_REQUIRED ACTION_
Although the entries contain pictures, only their words should be duplicated exactly.

_RECORD EXCERPTS_
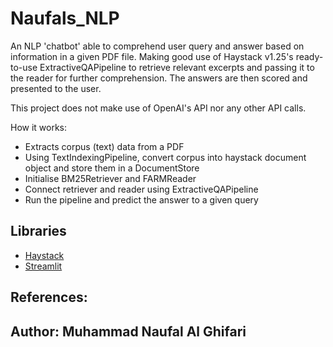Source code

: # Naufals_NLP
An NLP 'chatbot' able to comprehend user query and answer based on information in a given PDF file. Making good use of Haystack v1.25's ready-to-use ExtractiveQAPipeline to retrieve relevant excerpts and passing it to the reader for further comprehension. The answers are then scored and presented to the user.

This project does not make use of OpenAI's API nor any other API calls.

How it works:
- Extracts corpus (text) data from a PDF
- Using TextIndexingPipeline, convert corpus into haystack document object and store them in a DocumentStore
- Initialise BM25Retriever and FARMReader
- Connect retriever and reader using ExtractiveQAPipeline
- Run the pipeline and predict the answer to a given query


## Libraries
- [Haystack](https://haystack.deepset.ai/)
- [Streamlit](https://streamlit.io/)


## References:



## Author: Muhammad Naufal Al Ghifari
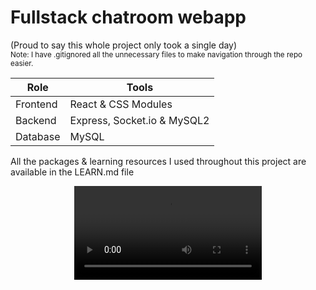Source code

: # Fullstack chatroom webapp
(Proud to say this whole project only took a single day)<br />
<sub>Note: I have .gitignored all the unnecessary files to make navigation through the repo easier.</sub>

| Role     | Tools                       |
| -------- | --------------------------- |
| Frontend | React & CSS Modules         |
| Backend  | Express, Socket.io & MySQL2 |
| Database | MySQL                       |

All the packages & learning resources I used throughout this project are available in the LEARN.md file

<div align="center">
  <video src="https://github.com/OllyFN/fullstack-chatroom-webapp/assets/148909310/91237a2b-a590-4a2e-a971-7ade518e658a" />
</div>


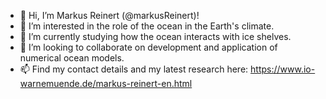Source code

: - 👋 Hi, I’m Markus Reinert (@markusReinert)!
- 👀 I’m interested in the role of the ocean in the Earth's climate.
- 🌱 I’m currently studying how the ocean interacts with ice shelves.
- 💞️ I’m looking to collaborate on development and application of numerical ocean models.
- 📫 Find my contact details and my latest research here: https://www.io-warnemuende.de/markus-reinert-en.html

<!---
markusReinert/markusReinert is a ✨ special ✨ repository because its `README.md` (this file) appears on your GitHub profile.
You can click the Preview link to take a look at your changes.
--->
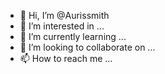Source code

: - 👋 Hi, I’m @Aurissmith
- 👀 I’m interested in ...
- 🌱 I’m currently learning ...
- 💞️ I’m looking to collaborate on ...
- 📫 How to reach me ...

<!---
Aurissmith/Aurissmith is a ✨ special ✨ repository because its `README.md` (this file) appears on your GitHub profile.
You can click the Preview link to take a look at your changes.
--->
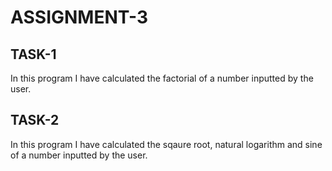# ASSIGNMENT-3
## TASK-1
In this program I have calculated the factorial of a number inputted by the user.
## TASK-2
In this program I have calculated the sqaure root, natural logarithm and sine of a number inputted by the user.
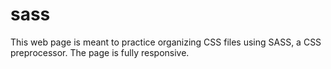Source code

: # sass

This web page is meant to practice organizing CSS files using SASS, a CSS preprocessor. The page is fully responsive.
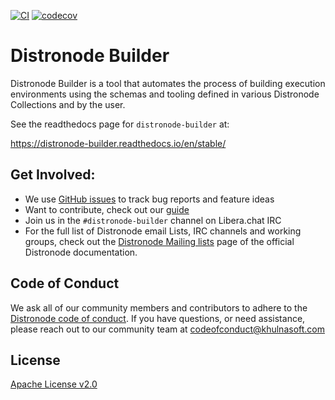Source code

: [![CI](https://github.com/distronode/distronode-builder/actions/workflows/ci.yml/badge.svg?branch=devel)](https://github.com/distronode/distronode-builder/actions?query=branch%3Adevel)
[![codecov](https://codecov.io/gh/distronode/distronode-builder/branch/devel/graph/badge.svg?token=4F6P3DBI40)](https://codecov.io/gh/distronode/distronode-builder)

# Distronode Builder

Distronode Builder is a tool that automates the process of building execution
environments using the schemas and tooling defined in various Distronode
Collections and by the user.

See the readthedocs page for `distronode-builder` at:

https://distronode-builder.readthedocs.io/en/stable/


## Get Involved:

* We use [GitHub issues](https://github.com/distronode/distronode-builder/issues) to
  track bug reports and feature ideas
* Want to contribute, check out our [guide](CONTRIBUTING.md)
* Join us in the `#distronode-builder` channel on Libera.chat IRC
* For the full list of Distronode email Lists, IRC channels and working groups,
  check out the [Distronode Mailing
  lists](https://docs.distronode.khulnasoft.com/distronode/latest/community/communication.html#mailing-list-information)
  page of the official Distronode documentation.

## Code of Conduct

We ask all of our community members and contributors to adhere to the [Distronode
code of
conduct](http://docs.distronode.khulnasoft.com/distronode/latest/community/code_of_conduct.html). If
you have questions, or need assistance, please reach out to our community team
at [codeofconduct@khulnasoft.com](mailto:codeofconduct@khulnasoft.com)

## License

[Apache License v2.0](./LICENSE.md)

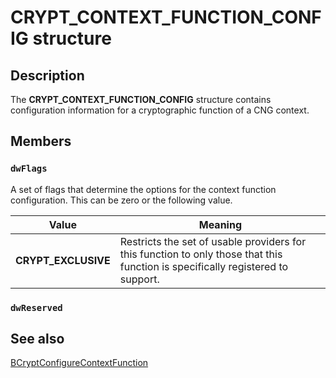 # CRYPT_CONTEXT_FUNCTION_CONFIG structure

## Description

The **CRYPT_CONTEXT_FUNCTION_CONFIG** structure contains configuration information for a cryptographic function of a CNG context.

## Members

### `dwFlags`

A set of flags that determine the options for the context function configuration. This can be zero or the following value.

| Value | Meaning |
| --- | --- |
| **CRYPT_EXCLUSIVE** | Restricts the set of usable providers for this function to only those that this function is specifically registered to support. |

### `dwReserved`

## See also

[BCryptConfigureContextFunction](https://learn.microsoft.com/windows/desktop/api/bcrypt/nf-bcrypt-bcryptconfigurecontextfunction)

_REPLY TO THE EXERCISE_
Source code

: # Naufals_NLP
An NLP 'chatbot' able to comprehend user query and answer based on information in a given PDF file. Making good use of Haystack v1.25's ready-to-use ExtractiveQAPipeline to retrieve relevant excerpts and passing it to the reader for further comprehension. The answers are then scored and presented to the user.

This project does not make use of OpenAI's API nor any other API calls.

How it works:
- Extracts corpus (text) data from a PDF
- Using TextIndexingPipeline, convert corpus into haystack document object and store them in a DocumentStore
- Initialise BM25Retriever and FARMReader
- Connect retriever and reader using ExtractiveQAPipeline
- Run the pipeline and predict the answer to a given query


## Libraries
- [Haystack](https://haystack.deepset.ai/)
- [Streamlit](https://streamlit.io/)


## References:



## Author: Muhammad Naufal Al Ghifari
Source code

: # Fullstack chatroom webapp
(Proud to say this whole project only took a single day)<br />
<sub>Note: I have .gitignored all the unnecessary files to make navigation through the repo easier.</sub>

| Role     | Tools                       |
| -------- | --------------------------- |
| Frontend | React & CSS Modules         |
| Backend  | Express, Socket.io & MySQL2 |
| Database | MySQL                       |

All the packages & learning resources I used throughout this project are available in the LEARN.md file

<div align="center">
  <video src="https://github.com/OllyFN/fullstack-chatroom-webapp/assets/148909310/91237a2b-a590-4a2e-a971-7ade518e658a" />
</div>


Source code

: - 👋 Hi, I’m Markus Reinert (@markusReinert)!
- 👀 I’m interested in the role of the ocean in the Earth's climate.
- 🌱 I’m currently studying how the ocean interacts with ice shelves.
- 💞️ I’m looking to collaborate on development and application of numerical ocean models.
- 📫 Find my contact details and my latest research here: https://www.io-warnemuende.de/markus-reinert-en.html

<!---
markusReinert/markusReinert is a ✨ special ✨ repository because its `README.md` (this file) appears on your GitHub profile.
You can click the Preview link to take a look at your changes.
--->
Source code

: - 👋 Hi, I’m @Aurissmith
- 👀 I’m interested in ...
- 🌱 I’m currently learning ...
- 💞️ I’m looking to collaborate on ...
- 📫 How to reach me ...

<!---
Aurissmith/Aurissmith is a ✨ special ✨ repository because its `README.md` (this file) appears on your GitHub profile.
You can click the Preview link to take a look at your changes.
--->
# ASSIGNMENT-3
## TASK-1
In this program I have calculated the factorial of a number inputted by the user.
## TASK-2
In this program I have calculated the sqaure root, natural logarithm and sine of a number inputted by the user.
Source code

: # sass

This web page is meant to practice organizing CSS files using SASS, a CSS preprocessor. The page is fully responsive.
Source code

: [![CI](https://github.com/distronode/distronode-builder/actions/workflows/ci.yml/badge.svg?branch=devel)](https://github.com/distronode/distronode-builder/actions?query=branch%3Adevel)
[![codecov](https://codecov.io/gh/distronode/distronode-builder/branch/devel/graph/badge.svg?token=4F6P3DBI40)](https://codecov.io/gh/distronode/distronode-builder)

# Distronode Builder

Distronode Builder is a tool that automates the process of building execution
environments using the schemas and tooling defined in various Distronode
Collections and by the user.

See the readthedocs page for `distronode-builder` at:

https://distronode-builder.readthedocs.io/en/stable/


## Get Involved:

* We use [GitHub issues](https://github.com/distronode/distronode-builder/issues) to
  track bug reports and feature ideas
* Want to contribute, check out our [guide](CONTRIBUTING.md)
* Join us in the `#distronode-builder` channel on Libera.chat IRC
* For the full list of Distronode email Lists, IRC channels and working groups,
  check out the [Distronode Mailing
  lists](https://docs.distronode.khulnasoft.com/distronode/latest/community/communication.html#mailing-list-information)
  page of the official Distronode documentation.

## Code of Conduct

We ask all of our community members and contributors to adhere to the [Distronode
code of
conduct](http://docs.distronode.khulnasoft.com/distronode/latest/community/code_of_conduct.html). If
you have questions, or need assistance, please reach out to our community team
at [codeofconduct@khulnasoft.com](mailto:codeofconduct@khulnasoft.com)

## License

[Apache License v2.0](./LICENSE.md)

 # CRYPT_CONTEXT_FUNCTION_CONFIG structure

## Description

The **CRYPT_CONTEXT_FUNCTION_CONFIG** structure contains configuration information for a cryptographic function of a CNG context.

## Members

### `dwFlags`

A set of flags that determine the options for the context function configuration. This can be zero or the following value.

| Value | Meaning |
| --- | --- |
| **CRYPT_EXCLUSIVE** | Restricts the set of usable providers for this function to only those that this function is specifically registered to support. |

### `dwReserved`

## See also

[BCryptConfigureContextFunction](https://learn.microsoft.com/windows/desktop/api/bcrypt/nf-bcrypt-bcryptconfigurecontextfunction)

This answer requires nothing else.